EXHIBIT 10.4.4
AMENDMENT TO TERM LOAN AGREEMENT
This Amendment to Term Loan Agreement ("Amendment") is made this Fourth day
of December, 1995 among QUAD SYSTEMS CORPORATION, a Delaware corporation (the
"Borrower"), CORESTATES BANK, N.A., a national banking association and UNITED
JERSEY BANK ("UJB"), a New Jersey state bank (individually a "Bank" and
collectively the "Banks") and CORESTATES BANK, N.A., as agent for the Banks
hereunder (in such capacity the "Agent").
WHEREAS, the Borrower and the Banks entered into a Term Loan Agreement
dated as of January 24, 1995 (the "Agreement");
WHEREAS, the Borrower and the Banks desire to amend certain provisions of
the Agreement.
NOW THEREFORE, intending to be legally bound hereby, the parties hereto
agree as follows:
1. All capitalized words used herein shall have the meaning ascribed
to them in the Agreement unless such terms are defined herein in which case
they shall have the meaning ascribed to them herein.
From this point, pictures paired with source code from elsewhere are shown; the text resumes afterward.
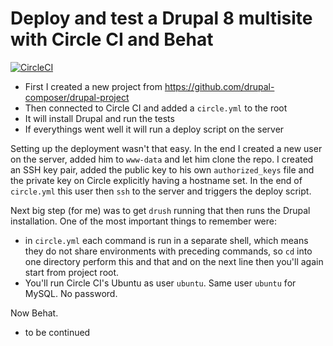 # Deploy and test a Drupal 8 multisite with Circle CI and Behat 

[![CircleCI](https://circleci.com/gh/leymannx/drupal-circleci-behat.svg?style=svg)](https://circleci.com/gh/leymannx/d8-multisite-behat-travis)

- First I created a new project from https://github.com/drupal-composer/drupal-project
- Then connected to Circle CI and added a `circle.yml` to the root
- It will install Drupal and run the tests
- If everythings went well it will run a deploy script on the server

Setting up the deployment wasn't that easy. In the end I created a new user on the server, added him to `www-data` and let him clone the repo. I created an SSH key pair, added the public key to his own `authorized_keys` file and the private key on Circle explicitly having a hostname set. In the end of `circle.yml` this user then `ssh` to the server and triggers the deploy script.

Next big step (for me) was to get `drush` running that then runs the Drupal installation. One of the most important things to remember were:
- in `circle.yml` each command is run in a separate shell, which means they do not share environments with preceding commands, so `cd` into one directory perform this and that and on the next line then you'll again start from project root.
- You'll run Circle CI's Ubuntu as user `ubuntu`. Same user `ubuntu` for MySQL. No password.

Now Behat.

- to be continued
2. The Agreement is hereby amended by adding the definition of
"Capital Leases" under Section 1.01 to read as follows:
"`Capital Leases' means all leases which have been or should be
capitalized on the books of the lessee in accordance with GAAP".
3. The Agreement is hereby amended by adding the definition of
"Domestic Subsidiaries" under Section 1.01 to read as follows:
"`Domestic Subsidiaries' means all Subsidiaries of the Borrower,
all Subsidiaries of the Borrower's Subsidiaries, and all Subsidiaries
of the Subsidiaries of the Borrower's Subsidiaries organized and
existing under the laws of a state of the United States of America."
4. The Agreement is hereby amended by adding the definition of
"Foreign Subsidiaries" under Section 1.01 to read as follows:
"`Foreign Subsidiaries' means Quad Foreign Sales Corporation,
Quad Systems Holding Limited, SM Tech Limited and Quad Europe Limited
and any other Subsidiaries of Quad, Subsidiaries of the Borrower's
Subsidiaries and Subsidiaries of the Subsidiaries of the Borrower's
Subsidiaries organized under the laws of any country or subdivision
thereof other than the laws of the United States of America or any
state thereof."
5. The Agreement is hereby amended by adding the definition of
"Guarantor" under Section 1.01 to read as follows:
"`Guarantor(s)' means Hitech Finance Company, Trimark Investment
Corp. And Quad Leasing Corp."
6. The Agreement is hereby amended by adding the definition of
"Guaranty Agreement" to Section 1.01 to read as follows:
"`Guaranty Agreements' means the unconditional guarantee of each
Guarantor of the obligations of the Borrower to the Banks
substantially in the form of Exhibit B hereto".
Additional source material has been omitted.